Red Echo

July 21, 2015

Chrysler vehicles vulnerable to remote exploit

I’ve been joking for years that I refuse to drive a car that has a computer in it, because I’m a software engineer and am therefore unable to trust any system other software engineers have ever touched.

Except I’m not entirely joking. I really like my old-fashioned, non-upgradeable, non-networked, CAN-bus-free classic Range Rover, and part of the reason I am happy to keep on paying its hefty repair and maintenance bills is that I don’t have to worry that its 20-year-old electrical systems are vulnerable to control by malicious external agents like hackers or federal agents:

The Jeep’s strange behavior wasn’t entirely unexpected. I’d come to St. Louis to be Miller and Valasek’s digital crash-test dummy, a willing subject on whom they could test the car-hacking research they’d been doing over the past year.

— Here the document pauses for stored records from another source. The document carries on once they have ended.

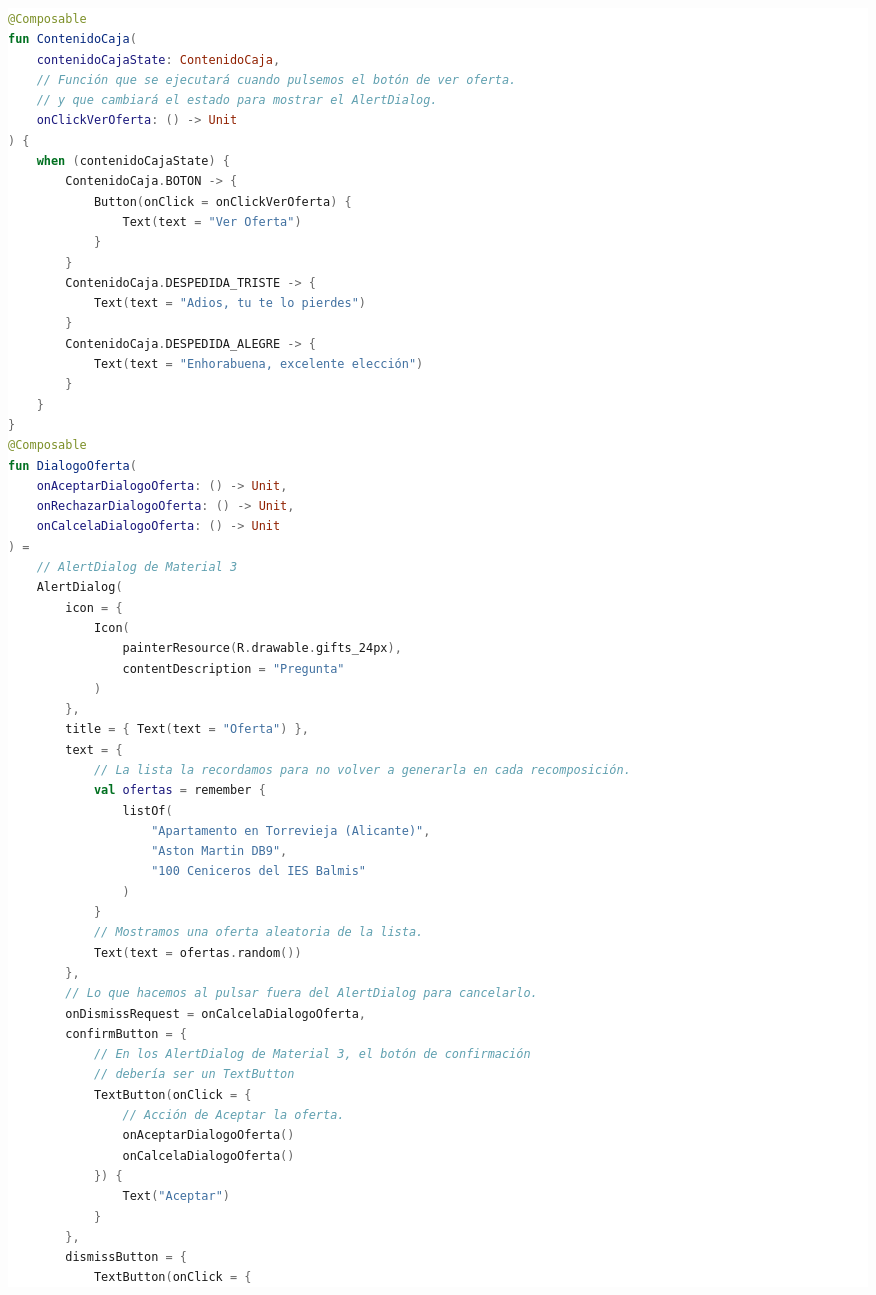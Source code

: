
 ```kt
@Composable
fun ContenidoCaja(
    contenidoCajaState: ContenidoCaja,
    // Función que se ejecutará cuando pulsemos el botón de ver oferta.
    // y que cambiará el estado para mostrar el AlertDialog.
    onClickVerOferta: () -> Unit
) {
    when (contenidoCajaState) {
        ContenidoCaja.BOTON -> {
            Button(onClick = onClickVerOferta) {
                Text(text = "Ver Oferta")
            }
        }
        ContenidoCaja.DESPEDIDA_TRISTE -> {
            Text(text = "Adios, tu te lo pierdes")
        }
        ContenidoCaja.DESPEDIDA_ALEGRE -> {
            Text(text = "Enhorabuena, excelente elección")
        }
    }
}
@Composable
fun DialogoOferta(
    onAceptarDialogoOferta: () -> Unit,
    onRechazarDialogoOferta: () -> Unit,
    onCalcelaDialogoOferta: () -> Unit
) =
    // AlertDialog de Material 3
    AlertDialog(
        icon = {
            Icon(
                painterResource(R.drawable.gifts_24px),
                contentDescription = "Pregunta"
            )
        },
        title = { Text(text = "Oferta") },
        text = {
            // La lista la recordamos para no volver a generarla en cada recomposición.
            val ofertas = remember {
                listOf(
                    "Apartamento en Torrevieja (Alicante)",
                    "Aston Martin DB9",
                    "100 Ceniceros del IES Balmis"
                )
            }
            // Mostramos una oferta aleatoria de la lista.
            Text(text = ofertas.random())
        },
        // Lo que hacemos al pulsar fuera del AlertDialog para cancelarlo.
        onDismissRequest = onCalcelaDialogoOferta,
        confirmButton = {
            // En los AlertDialog de Material 3, el botón de confirmación
            // debería ser un TextButton
            TextButton(onClick = {
                // Acción de Aceptar la oferta.
                onAceptarDialogoOferta()
                onCalcelaDialogoOferta()
            }) {
                Text("Aceptar")
            }
        },
        dismissButton = {
            TextButton(onClick = {
```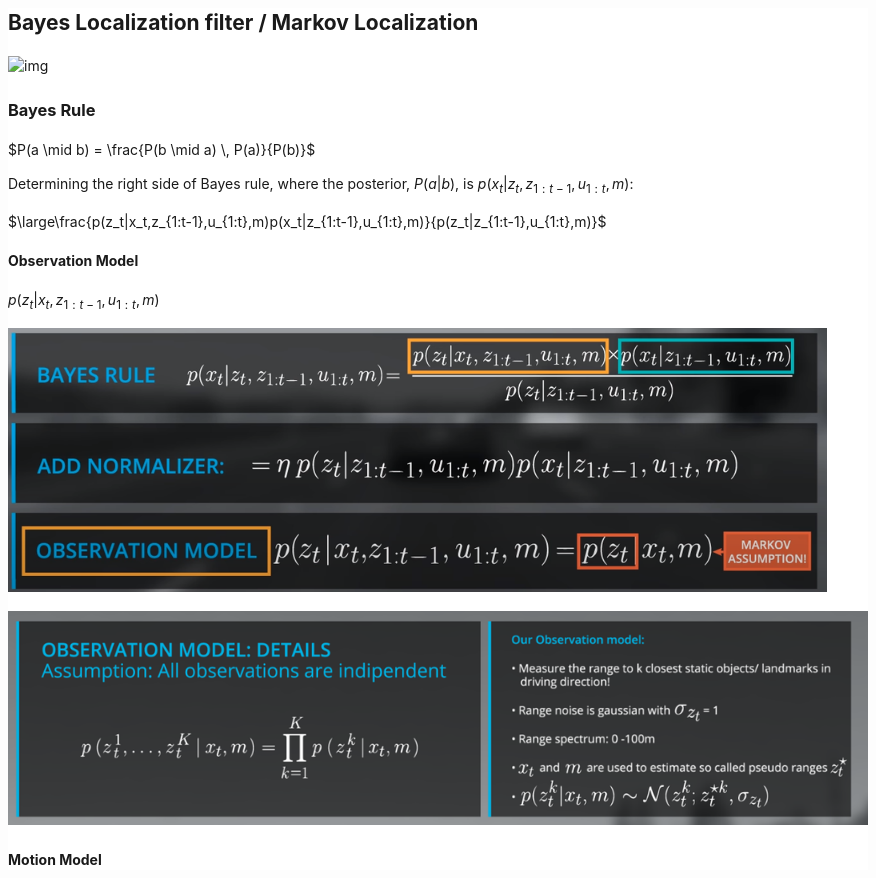 

## Bayes Localization filter / Markov Localization

![img](https://video.udacity-data.com/topher/2017/August/59a5cdb3_06-l-apply-bayes-rule-with-additional-conditions.00-02-12-10.still004/06-l-apply-bayes-rule-with-additional-conditions.00-02-12-10.still004.png)



### Bayes Rule

$P(a \mid b) = \frac{P(b \mid a) \, P(a)}{P(b)}$

Determining the right side of Bayes rule, where the posterior, $P(a|b)$, is $p(x_t|z_t,z_{1:t-1},u_{1:t},m)$:

$\large\frac{p(z_t|x_t,z_{1:t-1},u_{1:t},m)p(x_t|z_{1:t-1},u_{1:t},m)}{p(z_t|z_{1:t-1},u_{1:t},m)}$

#### Observation Model

$p(z_t|x_t,z_{1:t-1},u_{1:t},m)$

<img src="../images/image-20201205171451223.png" alt="image-20201205171451223" style="zoom:80%;" />



![image-20201205172730694](../images/image-20201205172730694.png)



#### Motion Model
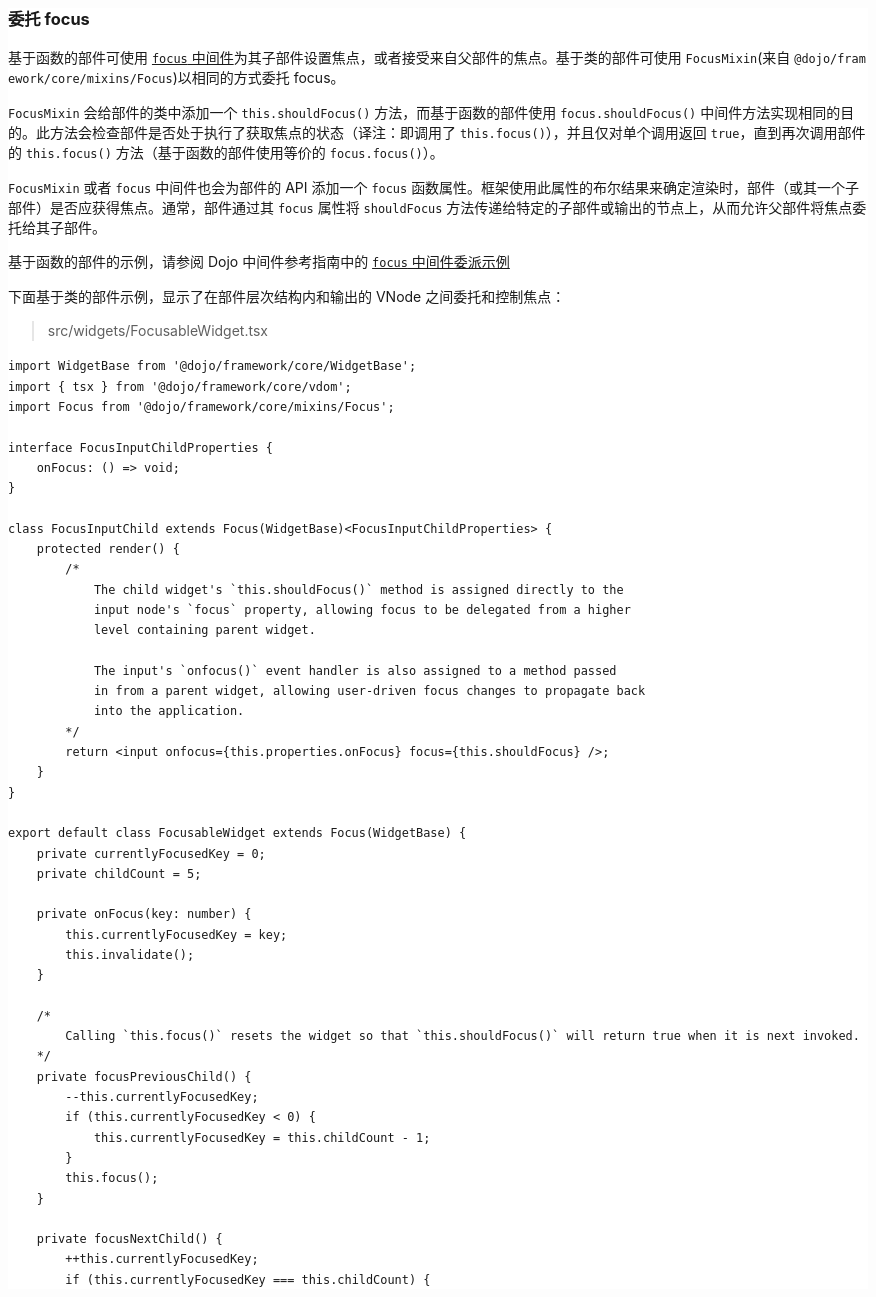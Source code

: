 ### 委托 focus

基于函数的部件可使用 [`focus` 中间件](/learn/middleware/可用的中间件#focus)为其子部件设置焦点，或者接受来自父部件的焦点。基于类的部件可使用 `FocusMixin`(来自 `@dojo/framework/core/mixins/Focus`)以相同的方式委托 focus。

`FocusMixin` 会给部件的类中添加一个 `this.shouldFocus()` 方法，而基于函数的部件使用 `focus.shouldFocus()` 中间件方法实现相同的目的。此方法会检查部件是否处于执行了获取焦点的状态（译注：即调用了 `this.focus()`），并且仅对单个调用返回 `true`，直到再次调用部件的 `this.focus()` 方法（基于函数的部件使用等价的 `focus.focus()`）。

`FocusMixin` 或者 `focus` 中间件也会为部件的 API 添加一个 `focus` 函数属性。框架使用此属性的布尔结果来确定渲染时，部件（或其一个子部件）是否应获得焦点。通常，部件通过其 `focus` 属性将 `shouldFocus` 方法传递给特定的子部件或输出的节点上，从而允许父部件将焦点委托给其子部件。

基于函数的部件的示例，请参阅 Dojo 中间件参考指南中的 [`focus` 中间件委派示例](/learn/middleware/可用的中间件#Focus-委托示例)

下面基于类的部件示例，显示了在部件层次结构内和输出的 VNode 之间委托和控制焦点：

> src/widgets/FocusableWidget.tsx

```tsx
import WidgetBase from '@dojo/framework/core/WidgetBase';
import { tsx } from '@dojo/framework/core/vdom';
import Focus from '@dojo/framework/core/mixins/Focus';

interface FocusInputChildProperties {
	onFocus: () => void;
}

class FocusInputChild extends Focus(WidgetBase)<FocusInputChildProperties> {
	protected render() {
		/*
			The child widget's `this.shouldFocus()` method is assigned directly to the
			input node's `focus` property, allowing focus to be delegated from a higher
			level containing parent widget.

			The input's `onfocus()` event handler is also assigned to a method passed
			in from a parent widget, allowing user-driven focus changes to propagate back
			into the application.
		*/
		return <input onfocus={this.properties.onFocus} focus={this.shouldFocus} />;
	}
}

export default class FocusableWidget extends Focus(WidgetBase) {
	private currentlyFocusedKey = 0;
	private childCount = 5;

	private onFocus(key: number) {
		this.currentlyFocusedKey = key;
		this.invalidate();
	}

	/*
		Calling `this.focus()` resets the widget so that `this.shouldFocus()` will return true when it is next invoked.
	*/
	private focusPreviousChild() {
		--this.currentlyFocusedKey;
		if (this.currentlyFocusedKey < 0) {
			this.currentlyFocusedKey = this.childCount - 1;
		}
		this.focus();
	}

	private focusNextChild() {
		++this.currentlyFocusedKey;
		if (this.currentlyFocusedKey === this.childCount) {
```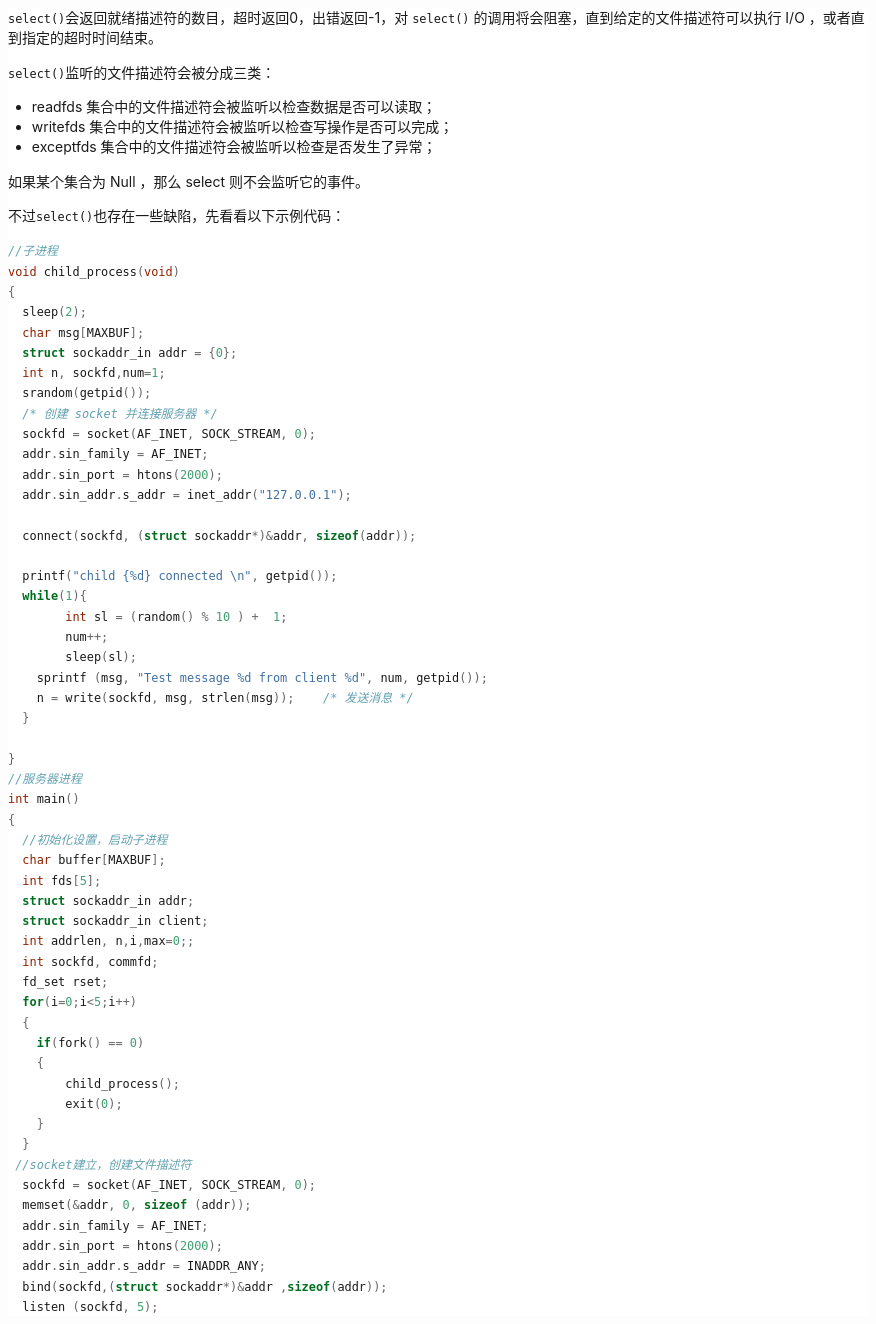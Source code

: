 `select()`会返回就绪描述符的数目，超时返回0，出错返回-1，对 `select()` 的调用将会阻塞，直到给定的文件描述符可以执行 I/O ，或者直到指定的超时时间结束。

`select()`监听的文件描述符会被分成三类：

* readfds 集合中的文件描述符会被监听以检查数据是否可以读取；
* writefds 集合中的文件描述符会被监听以检查写操作是否可以完成；
* exceptfds 集合中的文件描述符会被监听以检查是否发生了异常；

如果某个集合为 Null ，那么 select 则不会监听它的事件。

不过`select()`也存在一些缺陷，先看看以下示例代码：

```C
//子进程
void child_process(void)
{
  sleep(2);
  char msg[MAXBUF];
  struct sockaddr_in addr = {0};
  int n, sockfd,num=1;
  srandom(getpid());
  /* 创建 socket 并连接服务器 */
  sockfd = socket(AF_INET, SOCK_STREAM, 0);
  addr.sin_family = AF_INET;
  addr.sin_port = htons(2000);
  addr.sin_addr.s_addr = inet_addr("127.0.0.1");
 
  connect(sockfd, (struct sockaddr*)&addr, sizeof(addr));
 
  printf("child {%d} connected \n", getpid());
  while(1){
        int sl = (random() % 10 ) +  1;
        num++;
     	sleep(sl);
  	sprintf (msg, "Test message %d from client %d", num, getpid());
  	n = write(sockfd, msg, strlen(msg));	/* 发送消息 */
  }
 
}
//服务器进程
int main()
{
  //初始化设置，启动子进程
  char buffer[MAXBUF];
  int fds[5];
  struct sockaddr_in addr;
  struct sockaddr_in client;
  int addrlen, n,i,max=0;;
  int sockfd, commfd;
  fd_set rset;
  for(i=0;i<5;i++)
  {
  	if(fork() == 0)
  	{
  		child_process();
  		exit(0);
  	}
  }
 //socket建立，创建文件描述符
  sockfd = socket(AF_INET, SOCK_STREAM, 0);
  memset(&addr, 0, sizeof (addr));
  addr.sin_family = AF_INET;
  addr.sin_port = htons(2000);
  addr.sin_addr.s_addr = INADDR_ANY;
  bind(sockfd,(struct sockaddr*)&addr ,sizeof(addr));
  listen (sockfd, 5); 
```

The result of their work was a hacking technique—what the security industry calls a zero-day exploit—that can target Jeep Cherokees and give the attacker wireless control, via the Internet, to any of thousands of vehicles. Their code is an automaker’s nightmare: software that lets hackers send commands through the Jeep’s entertainment system to its dashboard functions, steering, brakes, and transmission, all from a laptop that may be across the country.

Motorcycles are even more trustworthy; most of them don’t contain so much as a single microcontroller.